> **MATERIAL PROVIDED**:
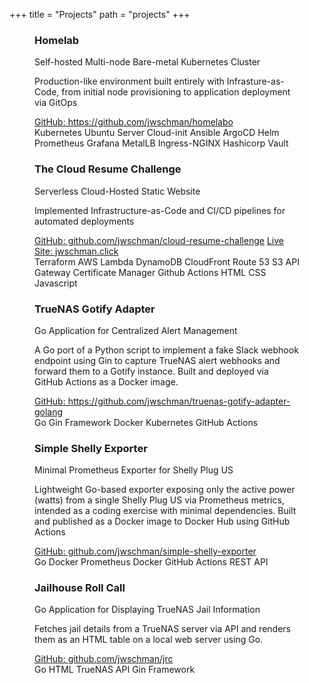 +++
title = "Projects"
path = "projects"
+++

<div class="projects-list">
<div class="project-card" style="--bg: hsl(200,70%,45%); --accent: hsl(225,70%,50%)" id="homelab">
  <figure>
      <figcaption>
        <h3>Homelab</h3>
        <p class="project-subtitle">Self-hosted Multi-node Bare-metal Kubernetes Cluster</p>
        <p class="project-desc">Production-like environment built entirely with Infrasture-as-Code, from initial node provisioning to application deployment via GitOps</p>
        <div class="project-links">
          <a href="https://github.com/jwschman/homelabo">GitHub: https://github.com/jwschman/homelabo</a>
        </div>
        <div class="project-tech">
          <span>Kubernetes</span>
          <span>Ubuntu Server</span>
          <span>Cloud-init</span>
          <span>Ansible</span>
          <span>ArgoCD</span>
          <span>Helm</span>
          <span>Prometheus</span>
          <span>Grafana</span>
          <span>MetalLB</span>
          <span>Ingress-NGINX</span>
          <span>Hashicorp Vault</span>
        </div>
      </figcaption>
    </figure>
  </div>

  <div class="project-card" style="--bg: hsl(280,70%,50%); --accent: hsl(340,90%,55%)" id="cloud-resume-challenge">
    <figure>
      <figcaption>
        <h3>The Cloud Resume Challenge</h3>
        <p class="project-subtitle">Serverless Cloud-Hosted Static Website</p>
        <p class="project-desc">Implemented Infrastructure-as-Code and CI/CD pipelines for automated deployments</p>
        <div class="project-links">
          <a href="https://github.com/jwschman/cloud-resume-challenge">GitHub: github.com/jwschman/cloud-resume-challenge</a>
          <a href="https:jwschman.click">Live Site: jwschman.click</a>
        </div>
        <div class="project-tech">
          <span>Terraform</span>
          <span>AWS</span>
          <span>Lambda</span>
          <span>DynamoDB</span>
          <span>CloudFront</span>
          <span>Route 53</span>
          <span>S3</span>
          <span>API Gateway</span>
          <span>Certificate Manager</span>
          <span>Github Actions</span>
          <span>HTML</span>
          <span>CSS</span>
          <span>Javascript</span>
        </div>
      </figcaption>
    </figure>
  </div>

<div class="project-card" style="--bg: hsl(160,50%,40%); --accent: hsl(90,50%,55%)" id="truenas-gotify-adapter">
  <figure>
      <figcaption>
        <h3>TrueNAS Gotify Adapter</h3>
        <p class="project-subtitle">Go Application for Centralized Alert Management</p>
        <p class="project-desc">A Go port of a Python script to implement a fake Slack webhook endpoint using Gin to capture TrueNAS alert webhooks and forward them to a Gotify instance. Built and deployed via GitHub Actions as a Docker image.</p>
        <div class="project-links">
          <a href="https://github.com/jwschman/truenas-gotify-adapter-golang">GitHub: https://github.com/jwschman/truenas-gotify-adapter-golang</a>
        </div>
        <div class="project-tech">
          <span>Go</span>
          <span>Gin Framework</span>
          <span>Docker</span>
          <span>Kubernetes</span>
          <span>GitHub Actions</span>
        </div>
      </figcaption>
    </figure>
  </div>

  <div class="project-card" style="--bg: hsl(20,70%,50%); --accent: hsl(350,90%,55%)" id="simple-shelly-exporter">
    <figure>
      <figcaption>
        <h3>Simple Shelly Exporter</h3>
        <p class="project-subtitle">Minimal Prometheus Exporter for Shelly Plug US</p>
        <p class="project-desc">Lightweight Go-based exporter exposing only the active power (watts) from a single Shelly Plug US via Prometheus metrics, intended as a coding exercise with minimal dependencies.  Built and published as a Docker image to Docker Hub using GitHub Actions</p>
        <div class="project-links">
          <a href="https://github.com/jwschman/simple-shelly-exporter">GitHub: github.com/jwschman/simple-shelly-exporter</a>
        </div>
        <div class="project-tech">
          <span>Go</span>
          <span>Docker</span>
          <span>Prometheus</span>
          <span>Docker</span>
          <span>GitHub Actions</span>
          <span>REST API</span>
        </div>
      </figcaption>
    </figure>
  </div>

  <div class="project-card" style="--bg: hsl(320,70%,50%); --accent: hsl(260,90%,55%)">
    <figure>
      <figcaption>
        <h3>Jailhouse Roll Call</h3>
        <p class="project-subtitle">Go Application for Displaying TrueNAS Jail Information</p>
        <p class="project-desc">Fetches jail details from a TrueNAS server via API and renders them as an HTML table on a local web server using Go.</p>
        <div class="project-links">
          <a href="https://github.com/jwschman/jrc">GitHub: github.com/jwschman/jrc</a>
        </div>
        <div class="project-tech">
          <span>Go</span>
          <span>HTML</span>
          <span>TrueNAS API</span>
          <span>Gin Framework</span>
        </div>
      </figcaption>
    </figure>
  </div>
</div>
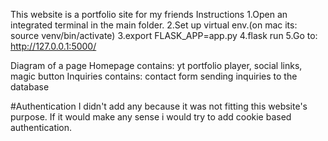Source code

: This website is a portfolio site for my friends
Instructions
1.Open an integrated terminal in the main folder.
2.Set up virtual env.(on mac its: source venv/bin/activate)
3.export FLASK_APP=app.py
4.flask run
5.Go to: http://127.0.0.1:5000/


Diagram of a page
Homepage contains: yt portfolio player, social links, magic button
Inquiries contains: contact form sending inquiries to the database

#Authentication
I didn't add any because it was not fitting this website's purpose.
If it would make any sense i would try to add cookie based authentication.

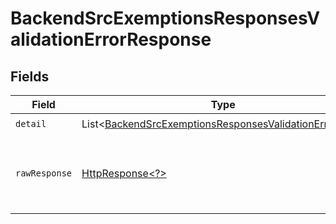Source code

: # BackendSrcExemptionsResponsesValidationErrorResponse


## Fields

| Field                                                                                                                                  | Type                                                                                                                                   | Required                                                                                                                               | Description                                                                                                                            |
| -------------------------------------------------------------------------------------------------------------------------------------- | -------------------------------------------------------------------------------------------------------------------------------------- | -------------------------------------------------------------------------------------------------------------------------------------- | -------------------------------------------------------------------------------------------------------------------------------------- |
| `detail`                                                                                                                               | List\<[BackendSrcExemptionsResponsesValidationErrorItem](../../models/components/BackendSrcExemptionsResponsesValidationErrorItem.md)> | :heavy_check_mark:                                                                                                                     | N/A                                                                                                                                    |
| `rawResponse`                                                                                                                          | [HttpResponse\<?>](https://docs.oracle.com/en/java/javase/11/docs/api/java.net.http/java/net/http/HttpResponse.html)                   | :heavy_minus_sign:                                                                                                                     | Raw HTTP response; suitable for custom response parsing                                                                                |
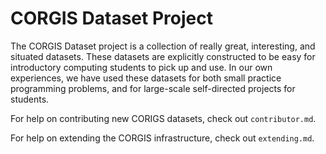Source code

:# CORGIS Dataset Project

The CORGIS Dataset project is a collection of really great, interesting, and situated datasets. These datasets are explicitly constructed to be easy for introductory computing students to pick up and use. In our own experiences, we have used these datasets for both small practice programming problems, and for large-scale self-directed projects for students.

For help on contributing new CORIGS datasets, check out `contributor.md`.

For help on extending the CORGIS infrastructure, check out `extending.md`.

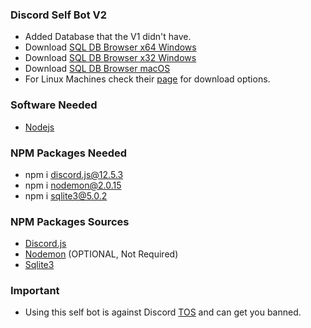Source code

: ### Discord Self Bot V2
- Added Database that the V1 didn't have.
- Download [SQL DB Browser x64 Windows](https://download.sqlitebrowser.org/DB.Browser.for.SQLite-3.12.2-win64.msi)
- Download [SQL DB Browser x32 Windows](https://download.sqlitebrowser.org/DB.Browser.for.SQLite-3.12.2-win32.msi)
- Download [SQL DB Browser macOS](https://download.sqlitebrowser.org/DB.Browser.for.SQLite-3.12.2.dmg)
- For Linux Machines check their [page](https://sqlitebrowser.org/dl/) for download options.

### Software Needed
- [Nodejs](https://nodejs.org/en/download/)

### NPM Packages Needed
- npm i discord.js@12.5.3
- npm i nodemon@2.0.15
- npm i sqlite3@5.0.2

### NPM Packages Sources
- [Discord.js](https://www.npmjs.com/package/discord.js)
- [Nodemon](https://www.npmjs.com/package/nodemon) (OPTIONAL, Not Required)
- [Sqlite3](https://www.npmjs.com/package/sqlite3)

### Important
- Using this self bot is against Discord [TOS](https://discord.com/terms) and can get you banned.
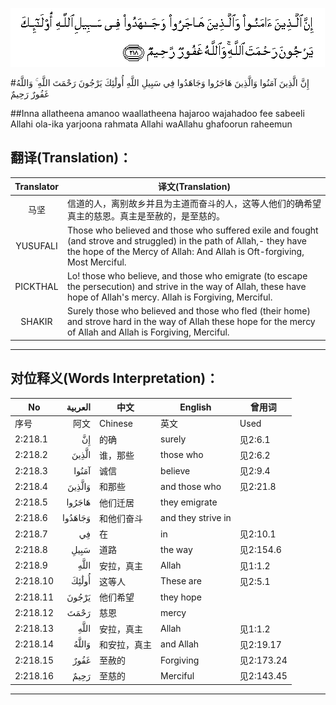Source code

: ![002:218](images/002_218.gif)

#إِنَّ الَّذِينَ آمَنُوا وَالَّذِينَ هَاجَرُوا وَجَاهَدُوا فِي سَبِيلِ اللَّهِ أُولَٰئِكَ يَرْجُونَ رَحْمَتَ اللَّهِ ۚ وَاللَّهُ غَفُورٌ رَحِيمٌ 

##Inna allatheena amanoo waallatheena hajaroo wajahadoo fee sabeeli Allahi ola-ika yarjoona rahmata Allahi waAllahu ghafoorun raheemun 

## 翻译(Translation)：

| Translator | 译文(Translation)                                            |
| :--------: | ------------------------------------------------------------ |
|    马坚    | 信道的人，离别故乡并且为主道而奋斗的人，这等人他们的确希望真主的慈恩。真主是至赦的，是至慈的。 |
|  YUSUFALI  | Those who believed and those who suffered exile and fought (and strove and struggled) in the path of Allah,- they have the hope of the Mercy of Allah: And Allah is Oft-forgiving, Most Merciful. |
|  PICKTHAL  | Lo! those who believe, and those who emigrate (to escape the persecution) and strive in the way of Allah, these have hope of Allah's mercy. Allah is Forgiving, Merciful. |
|   SHAKIR   | Surely those who believed and those who fled (their home) and strove hard in the way of Allah these hope for the mercy of Allah and Allah is Forgiving, Merciful. |

---

## 对位释义(Words Interpretation)：

| No   | العربية | 中文    | English | 曾用词 |
| ---- | ------: | ------- | ------- | ------ |
| 序号 |    阿文 | Chinese | 英文    | Used   |
| 2:218.1  | إِنَّ      | 的确         | surely             | 见2:6.1    |
| 2:218.2  | الَّذِينَ   | 谁，那些     | those who          | 见2:6.2    |
| 2:218.3  | آمَنُوا   | 诚信         | believe            | 见2:9.4    |
| 2:218.4  | وَالَّذِينَ  | 和那些       | and those who      | 见2:21.8   |
| 2:218.5  | هَاجَرُوا  | 他们迁居     | they emigrate      |            |
| 2:218.6  | وَجَاهَدُوا | 和他们奋斗   | and they strive in |            |
| 2:218.7  | فِي      | 在           | in                 | 见2:10.1   |
| 2:218.8  | سَبِيلِ    | 道路         | the way            | 见2:154.6  |
| 2:218.9  | اللَّهِ    | 安拉，真主   | Allah              | 见1:1.2    |
| 2:218.10 | أُولَٰئِكَ   | 这等人       | These are          | 见2:5.1    |
| 2:218.11 | يَرْجُونَ   | 他们希望     | they hope          |            |
| 2:218.12 | رَحْمَتَ    | 慈恩         | mercy              |            |
| 2:218.13 | اللَّهِ    | 安拉，真主   | Allah              | 见1:1.2    |
| 2:218.14 | وَاللَّهُ   | 和安拉，真主 | and Allah          | 见2:19.17  |
| 2:218.15 | غَفُورٌ    | 至赦的       | Forgiving          | 见2:173.24 |
| 2:218.16 | رَحِيمٌ    | 至慈的       | Merciful           | 见2:143.45 |

---
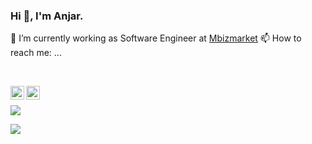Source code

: ### Hi 👋, I'm Anjar.

 🔭 I’m currently working as Software Engineer at <a href="https://www.mbizmarket.co.id/">Mbizmarket</a>
 📫 How to reach me: ...

<br />
<p>
<a href="https://twitter.com/befrajna">
  <img align="left" alt="Anjar Febrianto | Twitter" width="22px" src="https://raw.githubusercontent.com/peterthehan/peterthehan/master/assets/twitter.svg" />
</a>
<a href="https://www.linkedin.com/in/anjar-febrianto/">
  <img align="left" alt="Anjar's Linkedin" width="22px" src="https://raw.githubusercontent.com/peterthehan/peterthehan/master/assets/linkedin.svg" />
</a>
</p>


<br />



<p>
  <img src="https://github-readme-stats.vercel.app/api?username=anjar&show_icons=true&count_private=true&hide=contribs&cache_seconds=86400&theme=vision-friendly-dark">
</p>

<p>
  <img src="https://github-readme-stats.vercel.app/api/top-langs/?username=anjar&layout=compact&count=8&cache_seconds=86400&theme=vision-friendly-dark&hide=html,css">
</p>


<!--
**anjar/anjar** is a ✨ _special_ ✨ repository because its `README.md` (this file) appears on your GitHub profile.

Here are some ideas to get you started:


- 🌱 I’m currently learning ...
- 👯 I’m looking to collaborate on ...
- 🤔 I’m looking for help with ...
- 💬 Ask me about ...
- 
- 😄 Pronouns: ...
- ⚡ Fun fact: ...
-->
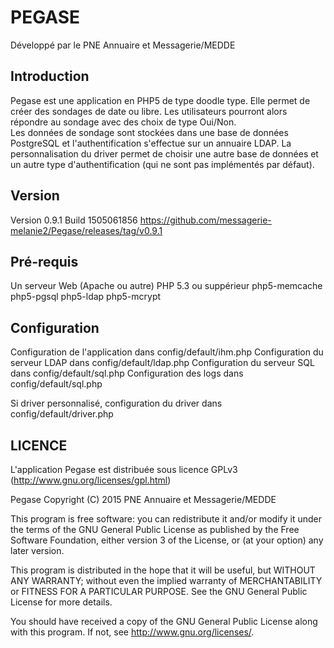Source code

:PEGASE
======

Développé par le PNE Annuaire et Messagerie/MEDDE

Introduction
------------

Pegase est une application en PHP5 de type doodle type. Elle permet de créer des sondages de date ou libre. Les utilisateurs pourront alors répondre au sondage avec des choix de type Oui/Non.  
Les données de sondage sont stockées dans une base de données PostgreSQL et l'authentification s'effectue sur un annuaire LDAP. La personnalisation du driver permet de choisir une autre base de données et un autre type d'authentification (qui ne sont pas implémentés par défaut).

Version
-------

Version 0.9.1
Build 1505061856
https://github.com/messagerie-melanie2/Pegase/releases/tag/v0.9.1

Pré-requis
------------

Un serveur Web (Apache ou autre)
PHP 5.3 ou suppérieur
php5-memcache
php5-pgsql
php5-ldap
php5-mcrypt

Configuration
-------------

Configuration de l'application dans config/default/ihm.php
Configuration du serveur LDAP dans config/default/ldap.php
Configuration du serveur SQL dans config/default/sql.php
Configuration des logs dans config/default/sql.php

Si driver personnalisé, configuration du driver dans config/default/driver.php

LICENCE
-------

L'application Pegase est distribuée sous licence GPLv3 (http://www.gnu.org/licenses/gpl.html)

Pegase Copyright (C) 2015 PNE Annuaire et Messagerie/MEDDE

This program is free software: you can redistribute it and/or modify it under the terms of the GNU General Public License as published by the Free Software Foundation, either version 3 of the License, or (at your option) any later version.

This program is distributed in the hope that it will be useful, but WITHOUT ANY WARRANTY; without even the implied warranty of MERCHANTABILITY or FITNESS FOR A PARTICULAR PURPOSE. See the GNU General Public License for more details.

You should have received a copy of the GNU General Public License along with this program. If not, see http://www.gnu.org/licenses/.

> **WHAT IS NEEDED**: Report each line above containing the string "hide".

> **TASK RESPONSE**:
  <img src="https://github-readme-stats.vercel.app/api?username=anjar&show_icons=true&count_private=true&hide=contribs&cache_seconds=86400&theme=vision-friendly-dark">
  <img src="https://github-readme-stats.vercel.app/api/top-langs/?username=anjar&layout=compact&count=8&cache_seconds=86400&theme=vision-friendly-dark&hide=html,css">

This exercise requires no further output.